Sabaton is a Swedish heavy metal band from Falun, Sweden. The vast majority of their albums are written about historical events, mainly wars and significant battles. Sabaton has been referred to as one of the "big four" power metal bands, along with Helloween, Blind Guardian and DragonForce. They are one of the most successful metal bands in Swedish history.

History

Formation and first albums (1999–2009)
Sabaton was formed in December 1999. After the first songs were recorded in Peter Tägtgren's studio, The Abyss, Sabaton was contacted by a couple of record labels. The band signed with the Italian label Underground Symphony, which then released, internationally, the promo CD Fist for Fight. The disc, distilled from two demo tapes recorded between 1999 and 2000, was intended to promote forthcoming Sabaton releases. In 2002, a new album, Metalizer was recorded and was supposed to be distributed by Underground Symphony as the band's debut album. After two years of waiting, during which the band held various performances across Sweden, the album was abandoned.

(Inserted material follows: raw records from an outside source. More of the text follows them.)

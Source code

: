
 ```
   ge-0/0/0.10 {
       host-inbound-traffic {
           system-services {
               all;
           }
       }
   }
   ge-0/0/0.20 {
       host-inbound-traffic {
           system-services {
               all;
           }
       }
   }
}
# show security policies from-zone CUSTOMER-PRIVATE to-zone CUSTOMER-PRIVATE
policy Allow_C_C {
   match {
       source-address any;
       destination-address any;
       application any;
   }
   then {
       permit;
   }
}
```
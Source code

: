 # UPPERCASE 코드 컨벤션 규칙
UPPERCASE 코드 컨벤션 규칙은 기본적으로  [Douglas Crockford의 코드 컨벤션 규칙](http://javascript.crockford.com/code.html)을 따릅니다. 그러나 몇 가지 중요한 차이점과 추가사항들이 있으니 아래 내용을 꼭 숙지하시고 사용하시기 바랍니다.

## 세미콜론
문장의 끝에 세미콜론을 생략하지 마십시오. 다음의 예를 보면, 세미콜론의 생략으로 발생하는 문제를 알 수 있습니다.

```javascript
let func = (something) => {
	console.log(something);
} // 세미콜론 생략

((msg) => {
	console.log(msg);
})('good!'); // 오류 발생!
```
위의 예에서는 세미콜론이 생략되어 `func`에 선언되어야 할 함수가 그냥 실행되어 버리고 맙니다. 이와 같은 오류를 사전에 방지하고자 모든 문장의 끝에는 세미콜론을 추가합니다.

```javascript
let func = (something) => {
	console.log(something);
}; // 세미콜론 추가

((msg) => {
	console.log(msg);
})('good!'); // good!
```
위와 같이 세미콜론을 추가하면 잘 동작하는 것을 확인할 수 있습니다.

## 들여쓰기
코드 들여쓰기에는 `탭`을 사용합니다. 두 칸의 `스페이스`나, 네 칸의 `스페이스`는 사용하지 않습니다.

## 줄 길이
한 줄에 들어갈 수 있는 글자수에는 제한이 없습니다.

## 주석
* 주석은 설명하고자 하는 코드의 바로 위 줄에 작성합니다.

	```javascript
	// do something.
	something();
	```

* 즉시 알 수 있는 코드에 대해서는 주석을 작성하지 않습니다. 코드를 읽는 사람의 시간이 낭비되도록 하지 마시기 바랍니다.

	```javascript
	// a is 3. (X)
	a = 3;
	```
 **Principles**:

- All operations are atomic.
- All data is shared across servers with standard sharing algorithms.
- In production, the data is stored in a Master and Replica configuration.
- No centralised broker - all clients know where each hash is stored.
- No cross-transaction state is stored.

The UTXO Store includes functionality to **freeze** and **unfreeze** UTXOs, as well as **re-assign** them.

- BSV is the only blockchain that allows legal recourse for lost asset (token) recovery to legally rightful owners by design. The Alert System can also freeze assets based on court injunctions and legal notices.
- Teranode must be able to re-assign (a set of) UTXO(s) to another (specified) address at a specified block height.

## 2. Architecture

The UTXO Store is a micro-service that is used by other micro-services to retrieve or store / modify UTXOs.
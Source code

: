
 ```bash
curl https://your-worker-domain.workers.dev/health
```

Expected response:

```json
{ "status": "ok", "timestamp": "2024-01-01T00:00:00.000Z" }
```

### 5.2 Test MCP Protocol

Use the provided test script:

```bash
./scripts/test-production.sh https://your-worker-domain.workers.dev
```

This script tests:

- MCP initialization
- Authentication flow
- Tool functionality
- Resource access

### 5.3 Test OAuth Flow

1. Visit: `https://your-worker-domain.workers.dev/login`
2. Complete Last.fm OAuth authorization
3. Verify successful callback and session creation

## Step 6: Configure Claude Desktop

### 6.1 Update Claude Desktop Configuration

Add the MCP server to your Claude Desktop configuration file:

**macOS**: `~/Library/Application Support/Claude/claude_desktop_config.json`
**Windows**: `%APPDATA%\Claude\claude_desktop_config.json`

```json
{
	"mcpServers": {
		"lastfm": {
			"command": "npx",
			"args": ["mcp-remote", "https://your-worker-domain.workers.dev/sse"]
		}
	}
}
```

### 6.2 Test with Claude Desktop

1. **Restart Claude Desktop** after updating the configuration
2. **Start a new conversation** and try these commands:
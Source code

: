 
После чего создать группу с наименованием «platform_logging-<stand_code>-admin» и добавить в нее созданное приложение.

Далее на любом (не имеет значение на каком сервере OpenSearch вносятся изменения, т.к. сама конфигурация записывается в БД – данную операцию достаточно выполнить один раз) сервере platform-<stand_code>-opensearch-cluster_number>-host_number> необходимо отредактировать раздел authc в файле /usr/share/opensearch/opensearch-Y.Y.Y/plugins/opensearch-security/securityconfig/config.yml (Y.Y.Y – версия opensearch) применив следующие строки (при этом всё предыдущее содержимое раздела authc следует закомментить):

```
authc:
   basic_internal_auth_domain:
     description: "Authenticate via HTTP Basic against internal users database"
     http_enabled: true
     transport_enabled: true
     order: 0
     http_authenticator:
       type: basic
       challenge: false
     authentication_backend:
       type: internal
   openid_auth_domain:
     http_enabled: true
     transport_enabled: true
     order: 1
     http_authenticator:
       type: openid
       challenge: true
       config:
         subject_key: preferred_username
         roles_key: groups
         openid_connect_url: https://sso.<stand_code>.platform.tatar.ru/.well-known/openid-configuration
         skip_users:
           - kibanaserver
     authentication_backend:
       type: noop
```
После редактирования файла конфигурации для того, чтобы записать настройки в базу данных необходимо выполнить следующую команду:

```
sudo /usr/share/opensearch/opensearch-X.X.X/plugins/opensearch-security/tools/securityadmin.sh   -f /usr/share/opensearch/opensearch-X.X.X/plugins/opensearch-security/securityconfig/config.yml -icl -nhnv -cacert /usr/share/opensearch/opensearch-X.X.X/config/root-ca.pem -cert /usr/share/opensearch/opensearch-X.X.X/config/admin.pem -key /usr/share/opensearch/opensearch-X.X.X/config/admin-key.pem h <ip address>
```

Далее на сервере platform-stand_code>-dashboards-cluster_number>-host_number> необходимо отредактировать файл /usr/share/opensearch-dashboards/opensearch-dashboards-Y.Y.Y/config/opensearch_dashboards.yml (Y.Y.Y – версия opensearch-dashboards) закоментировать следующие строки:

Sabaton signed a new deal with Black Lodge, the metal division of the Sound Pollution record label, and released their second album titled Primo Victoria in 2005. Brodén stated that the album's title track "kicked off" the band's historical theme. Sundström stated that the band decided to focus primarily on historical themes in their lyrics after he and Brodén watched the film Saving Private Ryan.  In early 2005, keyboardist Daniel Myhr was recruited in order to relieve Joakim Brodén of his keyboard duties. In early 2006, Sabaton toured in support of Edguy and DragonForce. The band's third album, Attero Dominatus, was released in Europe on 28 July 2006. In March 2007, Sabaton released Metalizer as a double disc together with Fist for Fight, along with the previously unreleased song "Birds of War".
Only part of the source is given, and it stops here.